- [Task item]
Please repeat the lines below exactly. Begin with the line containing "- [Manage Partitions](manage-partitions.md)" and go on through the line containing "- Explore [Attu](https://milvus.io/docs/attu.md), an".

- [Provided data]
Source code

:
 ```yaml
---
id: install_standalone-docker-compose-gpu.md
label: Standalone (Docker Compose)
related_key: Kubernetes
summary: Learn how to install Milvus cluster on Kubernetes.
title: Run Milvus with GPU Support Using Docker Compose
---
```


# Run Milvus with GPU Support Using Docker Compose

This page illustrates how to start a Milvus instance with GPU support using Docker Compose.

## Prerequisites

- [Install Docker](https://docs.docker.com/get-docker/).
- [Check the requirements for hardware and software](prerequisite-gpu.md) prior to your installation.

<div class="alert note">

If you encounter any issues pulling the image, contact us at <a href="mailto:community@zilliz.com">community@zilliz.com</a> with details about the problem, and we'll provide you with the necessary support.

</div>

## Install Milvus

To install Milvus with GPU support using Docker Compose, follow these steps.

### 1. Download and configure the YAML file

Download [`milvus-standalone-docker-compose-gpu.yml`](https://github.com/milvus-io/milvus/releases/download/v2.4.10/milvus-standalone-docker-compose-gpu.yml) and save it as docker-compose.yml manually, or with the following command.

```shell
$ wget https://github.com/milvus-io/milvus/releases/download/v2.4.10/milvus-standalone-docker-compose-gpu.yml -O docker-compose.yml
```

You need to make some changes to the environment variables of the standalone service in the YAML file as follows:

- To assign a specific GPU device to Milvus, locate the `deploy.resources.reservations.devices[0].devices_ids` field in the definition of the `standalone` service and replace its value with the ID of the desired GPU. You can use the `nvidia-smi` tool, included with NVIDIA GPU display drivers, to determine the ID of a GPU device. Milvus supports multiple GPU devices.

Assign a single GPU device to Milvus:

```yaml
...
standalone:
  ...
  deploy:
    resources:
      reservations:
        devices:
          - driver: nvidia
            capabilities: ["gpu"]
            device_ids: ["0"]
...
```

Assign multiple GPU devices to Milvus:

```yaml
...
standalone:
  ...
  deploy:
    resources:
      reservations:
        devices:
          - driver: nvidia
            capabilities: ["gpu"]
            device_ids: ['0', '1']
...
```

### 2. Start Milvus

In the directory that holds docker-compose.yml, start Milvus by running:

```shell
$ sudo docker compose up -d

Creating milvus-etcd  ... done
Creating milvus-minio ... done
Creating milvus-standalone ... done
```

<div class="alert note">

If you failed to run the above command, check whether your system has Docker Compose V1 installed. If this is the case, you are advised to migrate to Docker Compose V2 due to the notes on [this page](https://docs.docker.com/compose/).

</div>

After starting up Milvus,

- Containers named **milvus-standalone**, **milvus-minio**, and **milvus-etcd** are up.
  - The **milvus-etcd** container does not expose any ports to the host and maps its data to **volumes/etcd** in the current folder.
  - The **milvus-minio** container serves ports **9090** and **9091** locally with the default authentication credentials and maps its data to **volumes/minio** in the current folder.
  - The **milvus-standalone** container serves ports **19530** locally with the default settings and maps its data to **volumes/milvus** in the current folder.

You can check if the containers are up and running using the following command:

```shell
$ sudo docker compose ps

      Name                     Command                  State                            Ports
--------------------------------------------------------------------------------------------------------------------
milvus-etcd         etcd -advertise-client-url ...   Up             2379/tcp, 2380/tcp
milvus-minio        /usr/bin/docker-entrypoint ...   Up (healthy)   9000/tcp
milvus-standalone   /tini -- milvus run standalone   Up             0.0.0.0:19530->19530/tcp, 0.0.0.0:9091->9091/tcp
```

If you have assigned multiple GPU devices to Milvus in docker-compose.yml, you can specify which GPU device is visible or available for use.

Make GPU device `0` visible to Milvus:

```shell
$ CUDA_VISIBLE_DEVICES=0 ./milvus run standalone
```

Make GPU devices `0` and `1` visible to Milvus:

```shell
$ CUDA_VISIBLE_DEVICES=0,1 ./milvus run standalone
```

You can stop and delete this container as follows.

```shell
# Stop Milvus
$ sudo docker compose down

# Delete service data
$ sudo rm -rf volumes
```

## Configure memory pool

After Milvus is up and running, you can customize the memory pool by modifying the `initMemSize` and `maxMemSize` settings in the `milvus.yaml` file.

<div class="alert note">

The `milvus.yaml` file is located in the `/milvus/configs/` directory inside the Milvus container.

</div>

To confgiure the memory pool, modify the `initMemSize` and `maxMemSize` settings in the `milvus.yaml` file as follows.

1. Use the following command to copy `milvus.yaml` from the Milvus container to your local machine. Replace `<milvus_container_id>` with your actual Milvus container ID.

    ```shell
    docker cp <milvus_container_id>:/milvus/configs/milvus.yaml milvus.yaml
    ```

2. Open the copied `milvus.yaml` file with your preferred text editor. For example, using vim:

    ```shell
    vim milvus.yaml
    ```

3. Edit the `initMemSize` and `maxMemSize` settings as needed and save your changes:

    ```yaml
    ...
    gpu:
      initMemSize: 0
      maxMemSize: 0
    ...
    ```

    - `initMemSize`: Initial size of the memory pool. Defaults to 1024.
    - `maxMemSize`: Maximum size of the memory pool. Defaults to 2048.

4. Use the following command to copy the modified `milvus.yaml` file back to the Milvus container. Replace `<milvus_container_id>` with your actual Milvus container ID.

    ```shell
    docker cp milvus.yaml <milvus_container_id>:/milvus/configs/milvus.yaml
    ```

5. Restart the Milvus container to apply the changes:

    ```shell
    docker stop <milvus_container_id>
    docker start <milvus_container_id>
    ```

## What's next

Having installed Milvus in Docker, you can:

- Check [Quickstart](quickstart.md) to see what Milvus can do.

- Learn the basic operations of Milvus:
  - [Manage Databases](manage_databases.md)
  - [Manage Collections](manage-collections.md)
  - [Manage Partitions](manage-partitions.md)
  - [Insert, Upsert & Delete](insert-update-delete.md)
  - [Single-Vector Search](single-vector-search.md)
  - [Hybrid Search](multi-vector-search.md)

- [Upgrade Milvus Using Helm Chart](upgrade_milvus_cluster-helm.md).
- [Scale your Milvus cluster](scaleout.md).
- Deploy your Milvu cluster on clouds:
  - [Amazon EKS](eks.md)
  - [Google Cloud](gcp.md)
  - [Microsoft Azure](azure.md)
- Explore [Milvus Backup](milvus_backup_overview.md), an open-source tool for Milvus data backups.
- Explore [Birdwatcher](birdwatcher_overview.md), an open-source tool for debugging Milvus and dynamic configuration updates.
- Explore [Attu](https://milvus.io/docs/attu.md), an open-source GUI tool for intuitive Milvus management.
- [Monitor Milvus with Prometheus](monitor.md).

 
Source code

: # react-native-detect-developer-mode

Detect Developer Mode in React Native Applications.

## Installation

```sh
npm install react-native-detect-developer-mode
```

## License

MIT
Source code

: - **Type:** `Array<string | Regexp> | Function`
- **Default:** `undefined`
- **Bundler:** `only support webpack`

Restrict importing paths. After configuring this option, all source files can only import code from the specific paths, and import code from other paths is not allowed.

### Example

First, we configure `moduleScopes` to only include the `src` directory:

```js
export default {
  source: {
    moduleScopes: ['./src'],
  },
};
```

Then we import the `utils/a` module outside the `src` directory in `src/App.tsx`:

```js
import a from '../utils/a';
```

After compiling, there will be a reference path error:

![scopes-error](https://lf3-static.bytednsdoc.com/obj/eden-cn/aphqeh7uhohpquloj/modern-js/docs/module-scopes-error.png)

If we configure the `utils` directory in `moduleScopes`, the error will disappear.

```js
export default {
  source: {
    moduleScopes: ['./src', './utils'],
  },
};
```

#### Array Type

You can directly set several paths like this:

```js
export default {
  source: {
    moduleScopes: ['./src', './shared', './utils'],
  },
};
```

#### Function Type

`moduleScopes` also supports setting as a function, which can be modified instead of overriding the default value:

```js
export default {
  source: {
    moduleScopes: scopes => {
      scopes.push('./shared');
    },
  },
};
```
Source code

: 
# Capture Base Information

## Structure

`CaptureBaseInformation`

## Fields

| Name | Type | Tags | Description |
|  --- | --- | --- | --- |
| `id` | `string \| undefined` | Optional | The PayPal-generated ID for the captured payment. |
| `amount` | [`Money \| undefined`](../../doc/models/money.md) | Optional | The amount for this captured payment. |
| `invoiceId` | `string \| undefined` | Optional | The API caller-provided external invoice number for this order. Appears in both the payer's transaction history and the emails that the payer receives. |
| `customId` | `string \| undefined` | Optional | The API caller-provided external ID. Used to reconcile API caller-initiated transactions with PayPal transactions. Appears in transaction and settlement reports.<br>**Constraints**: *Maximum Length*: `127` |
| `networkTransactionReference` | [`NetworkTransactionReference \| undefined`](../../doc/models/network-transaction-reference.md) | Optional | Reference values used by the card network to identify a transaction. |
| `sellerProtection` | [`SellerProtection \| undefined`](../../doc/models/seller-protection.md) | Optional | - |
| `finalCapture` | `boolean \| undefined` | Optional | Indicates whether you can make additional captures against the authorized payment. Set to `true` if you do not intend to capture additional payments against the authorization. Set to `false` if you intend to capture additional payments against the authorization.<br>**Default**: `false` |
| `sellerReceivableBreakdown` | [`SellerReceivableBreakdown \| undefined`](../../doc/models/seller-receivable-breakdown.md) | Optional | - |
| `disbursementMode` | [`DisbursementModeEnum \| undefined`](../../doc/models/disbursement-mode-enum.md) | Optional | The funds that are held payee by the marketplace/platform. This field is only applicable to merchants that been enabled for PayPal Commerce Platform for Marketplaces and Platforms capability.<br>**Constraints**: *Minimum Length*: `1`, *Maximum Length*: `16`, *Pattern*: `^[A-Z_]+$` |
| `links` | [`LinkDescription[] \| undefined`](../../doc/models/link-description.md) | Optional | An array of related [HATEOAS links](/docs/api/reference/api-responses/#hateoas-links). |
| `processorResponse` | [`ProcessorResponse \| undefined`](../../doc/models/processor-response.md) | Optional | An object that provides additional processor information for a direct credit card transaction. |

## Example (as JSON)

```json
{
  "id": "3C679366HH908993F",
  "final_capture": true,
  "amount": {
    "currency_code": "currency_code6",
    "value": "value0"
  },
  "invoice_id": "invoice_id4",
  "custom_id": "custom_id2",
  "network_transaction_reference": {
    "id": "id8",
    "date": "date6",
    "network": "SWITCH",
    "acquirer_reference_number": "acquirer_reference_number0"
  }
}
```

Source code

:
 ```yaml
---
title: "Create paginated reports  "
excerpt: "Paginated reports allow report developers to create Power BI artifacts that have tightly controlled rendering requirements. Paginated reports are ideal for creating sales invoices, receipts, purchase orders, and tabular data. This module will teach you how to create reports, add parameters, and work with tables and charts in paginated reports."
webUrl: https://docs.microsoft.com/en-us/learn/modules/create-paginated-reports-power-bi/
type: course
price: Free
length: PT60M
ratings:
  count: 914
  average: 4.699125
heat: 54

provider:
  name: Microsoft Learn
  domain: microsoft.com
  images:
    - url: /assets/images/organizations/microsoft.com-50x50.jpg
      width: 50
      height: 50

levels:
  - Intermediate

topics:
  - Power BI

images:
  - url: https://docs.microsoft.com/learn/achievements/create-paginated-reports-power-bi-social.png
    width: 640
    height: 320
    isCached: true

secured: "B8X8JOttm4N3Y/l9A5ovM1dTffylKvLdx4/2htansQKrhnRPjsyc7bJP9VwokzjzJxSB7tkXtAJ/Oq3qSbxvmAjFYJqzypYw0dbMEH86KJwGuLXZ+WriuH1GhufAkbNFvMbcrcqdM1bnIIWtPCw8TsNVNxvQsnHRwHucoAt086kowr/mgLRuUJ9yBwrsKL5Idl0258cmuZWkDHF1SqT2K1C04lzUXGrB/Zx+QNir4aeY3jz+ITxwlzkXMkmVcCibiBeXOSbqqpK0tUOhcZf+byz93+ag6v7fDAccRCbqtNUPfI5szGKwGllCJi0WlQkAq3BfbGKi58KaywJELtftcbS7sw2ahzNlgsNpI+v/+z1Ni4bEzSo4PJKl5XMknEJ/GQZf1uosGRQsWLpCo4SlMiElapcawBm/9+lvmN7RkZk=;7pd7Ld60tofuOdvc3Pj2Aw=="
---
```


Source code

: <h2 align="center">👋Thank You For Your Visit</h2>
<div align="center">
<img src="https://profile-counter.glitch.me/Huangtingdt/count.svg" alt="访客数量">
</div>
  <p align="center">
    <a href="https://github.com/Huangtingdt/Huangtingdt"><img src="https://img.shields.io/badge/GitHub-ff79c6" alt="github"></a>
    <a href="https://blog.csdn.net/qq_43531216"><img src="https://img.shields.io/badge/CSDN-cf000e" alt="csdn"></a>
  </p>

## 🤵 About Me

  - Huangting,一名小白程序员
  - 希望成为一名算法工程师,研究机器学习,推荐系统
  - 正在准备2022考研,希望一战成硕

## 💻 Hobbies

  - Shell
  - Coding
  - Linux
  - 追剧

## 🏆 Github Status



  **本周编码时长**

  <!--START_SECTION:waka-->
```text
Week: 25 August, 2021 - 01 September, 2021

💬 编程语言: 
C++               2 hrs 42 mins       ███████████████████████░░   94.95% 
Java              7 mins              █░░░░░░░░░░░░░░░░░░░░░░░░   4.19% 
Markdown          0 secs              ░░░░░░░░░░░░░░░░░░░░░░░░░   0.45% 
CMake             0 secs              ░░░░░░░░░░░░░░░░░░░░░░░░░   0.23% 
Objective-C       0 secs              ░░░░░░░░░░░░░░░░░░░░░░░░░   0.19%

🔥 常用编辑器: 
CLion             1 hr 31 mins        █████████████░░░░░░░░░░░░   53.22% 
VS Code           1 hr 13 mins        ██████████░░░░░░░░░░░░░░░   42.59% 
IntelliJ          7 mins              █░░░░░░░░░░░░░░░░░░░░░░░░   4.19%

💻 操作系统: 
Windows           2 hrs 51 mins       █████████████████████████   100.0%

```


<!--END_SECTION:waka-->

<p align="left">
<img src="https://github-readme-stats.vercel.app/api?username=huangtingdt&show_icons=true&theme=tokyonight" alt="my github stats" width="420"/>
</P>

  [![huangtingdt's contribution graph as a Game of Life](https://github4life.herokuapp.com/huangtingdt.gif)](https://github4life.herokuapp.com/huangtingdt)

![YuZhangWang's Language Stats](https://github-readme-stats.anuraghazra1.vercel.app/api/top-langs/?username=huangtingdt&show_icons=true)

- [Result of this task]
  - [Manage Partitions](manage-partitions.md)
  - [Insert, Upsert & Delete](insert-update-delete.md)
  - [Single-Vector Search](single-vector-search.md)
  - [Hybrid Search](multi-vector-search.md)

- [Upgrade Milvus Using Helm Chart](upgrade_milvus_cluster-helm.md).
- [Scale your Milvus cluster](scaleout.md).
- Deploy your Milvu cluster on clouds:
  - [Amazon EKS](eks.md)
  - [Google Cloud](gcp.md)
  - [Microsoft Azure](azure.md)
- Explore [Milvus Backup](milvus_backup_overview.md), an open-source tool for Milvus data backups.
- Explore [Birdwatcher](birdwatcher_overview.md), an open-source tool for debugging Milvus and dynamic configuration updates.
- Explore [Attu](https://milvus.io/docs/attu.md), an open-source GUI tool for intuitive Milvus management.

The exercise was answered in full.